Ensuite, on est allé ensemble verser l’argent au niveau du crédit rural de Kérouané, je détiens les reçus qu’on nous remis là-bas aussi. Mais depuis lors, on n’a plus des nouvelles de notre argent, et les femmes ne voient que moi, car je suis responsable de ce qui leur est arrivé. Aujourd’hui, je veux que l’argent sorte pour que je puisse être tranquille et garder ma crédibilité au niveau de ces femmes », nous a confié Fanta Kaba, la présidente des femmes.

Jointe au téléphone, la directrice de la promotion féminine de Kérouané, reconnaît avoir reçu l’argent des femmes. Mais Oumou Hawa Keita indique que ce n’est pas elle qui est chargée de la gestion de cet argent. « J’ai effectivement reçu l’argent de certaines femmes mais pas tout le monde, car les versements s’effectuaient aussi à d’autres niveaux. Madame Dioubaté Fanta Kaba a déposé une somme à mon niveau et je lui ai donnée les reçus. Ensuite, on est allé faire le versement au niveau du crédit rural.

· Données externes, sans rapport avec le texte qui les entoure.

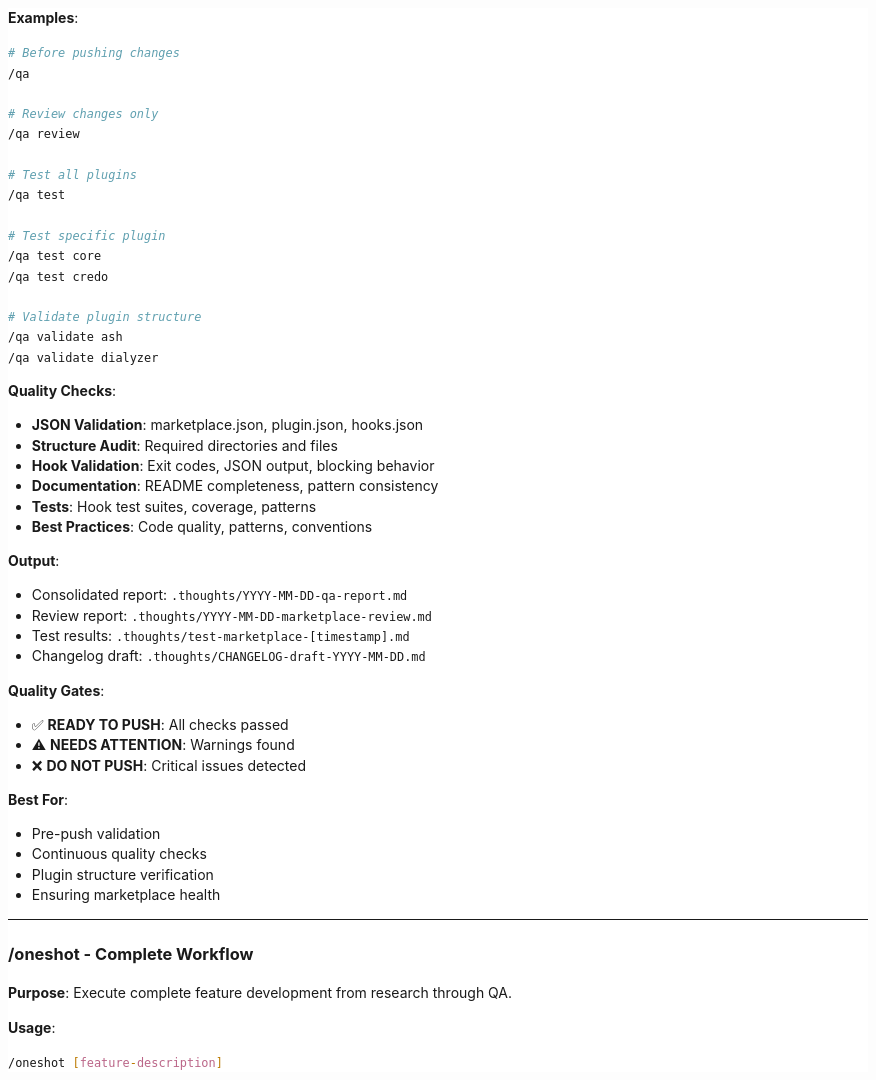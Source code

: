 **Examples**:
```bash
# Before pushing changes
/qa

# Review changes only
/qa review

# Test all plugins
/qa test

# Test specific plugin
/qa test core
/qa test credo

# Validate plugin structure
/qa validate ash
/qa validate dialyzer
```

**Quality Checks**:
- **JSON Validation**: marketplace.json, plugin.json, hooks.json
- **Structure Audit**: Required directories and files
- **Hook Validation**: Exit codes, JSON output, blocking behavior
- **Documentation**: README completeness, pattern consistency
- **Tests**: Hook test suites, coverage, patterns
- **Best Practices**: Code quality, patterns, conventions

**Output**:
- Consolidated report: `.thoughts/YYYY-MM-DD-qa-report.md`
- Review report: `.thoughts/YYYY-MM-DD-marketplace-review.md`
- Test results: `.thoughts/test-marketplace-[timestamp].md`
- Changelog draft: `.thoughts/CHANGELOG-draft-YYYY-MM-DD.md`

**Quality Gates**:
- ✅ **READY TO PUSH**: All checks passed
- ⚠️ **NEEDS ATTENTION**: Warnings found
- ❌ **DO NOT PUSH**: Critical issues detected

**Best For**:
- Pre-push validation
- Continuous quality checks
- Plugin structure verification
- Ensuring marketplace health

---

### /oneshot - Complete Workflow

**Purpose**: Execute complete feature development from research through QA.

**Usage**:
```bash
/oneshot [feature-description]
```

A la vielle des élections, le préfet Damou Kanté, feu monsieur Kolmar, paix à son âme, et moi-même, sommes partis à Kankan pour verser l’argent au niveau du bureau de la MUFFA de Kankan, j’ai les codes avec moi ici. Mais suite à la manifestation des jeunes de Kérouané, ils ont demandé de fermer l’administration et le préfet est parti à la Mecque. Comme il est de retour, on va voir les choses. Puisque c’est monsieur Taliby Dabo qui est le parrain de la préfecture, on lui soumettra le dossier pour débloquer les femmes de la préfecture », soutient Hawa Keita.

Pendant ce temps, les femmes de Banankoro réclament la restitution de leur argent à défaut de la mise de la MUFFA. Elles annoncent même l’organisation de manifestations de rues dans les jours à venir, si elles n’arrivent pas à avoir quelque chose de clair sur cette situation.